Samsung, on the other hand, does do ARM desgin (Exynos). They are also Apples largest competitor. They are certainly more than willing to take Apples money by fabbing their chips for them when they can, but no way are they going to help them design ARM cores to compete against themselves, especially considering how much better Apple's ARM cores are in practice.


Why wouldn't they help a competitor? In the car industry it is normal practice to sell engines, transmission or even entire vehicle platforms to competitors.

Reply Parent Score: 3

RE[5]: Comment by Auzy
by galvanash on Sat 30th Sep 2017 04:58 in reply to "RE[4]: Comment by Auzy"
galvanash Member since:
2006-01-25

Why wouldn't they help a competitor? In the car industry it is normal practice to sell engines, transmission or even entire vehicle platforms to competitors.


Sell them yes. You don't teach your competitors how to design them so they don't need you anymore... Samsung, as far as ARM CPUs go, has functioned purely as a fab for Apple since the A4 (previous ARM CPUs to my knowledge were Samsung manufactured standard ARM designs).

There are still plenty of Samsung designed and manufactured parts in an iPhone though, I'm only talking about the CPU.

Anyway, my point isn't really that it would be stupid for Samsung to help Apple design their CPUs for competitive reasons (although it still is), my point is they can't really offer any help at this point - Apple doesn't in any way, shape, or form, need their help. They have significantly more expertise in ARM CPU design than Samsung at this time - more than any other company in the world to be quite frank (at least for low power/high perf designs)

And I'm not just blowing sunshine their way - they have most of the top talent, their team is large (200+), well funded (8 billion plus a year and growing), and has consistently produced better designs than their competition each generation, and their lead in performance is growing rather quickly in the last few iterations. They produce what is categorically the best ARM CPU design in existence. If you believe otherwise at this point you are simply not very well informed.

This notion that Apple "is just an integrator" is complete and utter nonsense. It may have been true 25 years ago, but it is about as far from true now as you can get.

Edited 2017-09-30 05:08 UTC

Reply Parent Score: 4

RE[6]: Comment by Auzy
by unclefester on Sat 30th Sep 2017 09:07 in reply to "RE[5]: Comment by Auzy"
unclefester Member since:
2007-01-13

Geekbench is the phone equvalent of Dieselgate. As soon as a benchmarking app is detected the phone switches to test mode to maximise performance. It is blatamt cheating but almost everybody does it.

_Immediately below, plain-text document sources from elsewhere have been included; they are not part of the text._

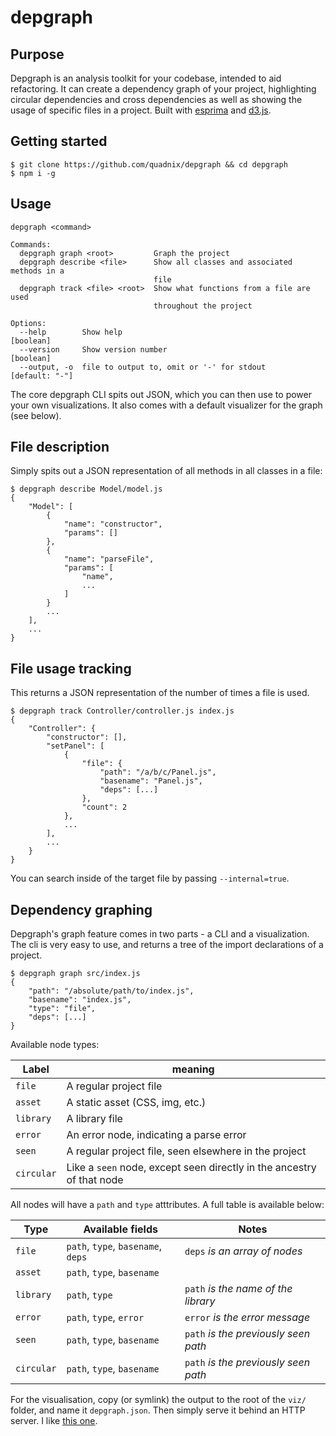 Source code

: # depgraph

## Purpose

Depgraph is an analysis toolkit for your codebase, intended to aid refactoring. It can create a dependency graph of your project, highlighting circular dependencies and cross dependencies as well as showing the usage of specific files in a project. Built with [esprima](https://esprima.org/) and [d3.js](https://d3js.org/).

## Getting started

```
$ git clone https://github.com/quadnix/depgraph && cd depgraph
$ npm i -g
```

## Usage

```
depgraph <command>

Commands:
  depgraph graph <root>         Graph the project
  depgraph describe <file>      Show all classes and associated methods in a
                                file
  depgraph track <file> <root>  Show what functions from a file are used
                                throughout the project

Options:
  --help        Show help                                              [boolean]
  --version     Show version number                                    [boolean]
  --output, -o  file to output to, omit or '-' for stdout         [default: "-"]
```

The core depgraph CLI spits out JSON, which you can then use to power your own visualizations. It also comes with a default visualizer for the graph (see below).

## File description

Simply spits out a JSON representation of all methods in all classes in a file:

```
$ depgraph describe Model/model.js
{
    "Model": [
        {
            "name": "constructor",
            "params": []
        },
        {
            "name": "parseFile",
            "params": [
                "name",
                ...
            ]
        }
        ...
    ],
    ...
}
```

## File usage tracking

This returns a JSON representation of the number of times a file is used.

```
$ depgraph track Controller/controller.js index.js
{
    "Controller": {
        "constructor": [],
        "setPanel": [
            {
                "file": {
                    "path": "/a/b/c/Panel.js",
                    "basename": "Panel.js",
                    "deps": [...]
                },
                "count": 2
            },
            ...
        ],
        ...
    }
}
```

You can search inside of the target file by passing `--internal=true`.

## Dependency graphing


Depgraph's graph feature comes in two parts - a CLI and a visualization. The cli is very easy to use, and returns a tree of the import declarations of a project.

```
$ depgraph graph src/index.js
{
    "path": "/absolute/path/to/index.js",
    "basename": "index.js",
    "type": "file",
    "deps": [...]
}
```

Available node types:

Label | meaning
--- | ---
`file` | A regular project file
`asset` | A static asset (CSS, img, etc.)
`library` | A library file
`error` | An error node, indicating a parse error
`seen` | A regular project file, seen elsewhere in the project
`circular` | Like a `seen` node, except seen directly in the ancestry of that node

All nodes will have a `path` and `type` atttributes. A full table is available below:

Type | Available fields | Notes
--- | --- | ---
`file` | `path`, `type`, `basename`, `deps` | `deps` _is an array of nodes_
`asset` | `path`, `type`, `basename` | 
`library` | `path`, `type` | `path` _is the name of the library_
`error` | `path`, `type`, `error` | `error` _is the error message_
`seen` | `path`, `type`, `basename` | `path` _is the previously seen path_
`circular` | `path`, `type`, `basename` | `path` _is the previously seen path_


For the visualisation, copy (or symlink) the output to the root of the `viz/` folder, and name it `depgraph.json`. Then simply serve it behind an HTTP server. I like [this one](https://www.npmjs.com/package/http-server).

I recenly read where HTC managed to "improve" performance by 40% on a SoC simply by updating the firsmware. It killed battery life but wnat the heck.


The recent Tom's Hardware A11 tests specifically mention that the results are basically meaningless because ARM SoCs can't run continuously at full power without overheating.

When the next Samsung flagship arrives the tables will be temporarily turned again.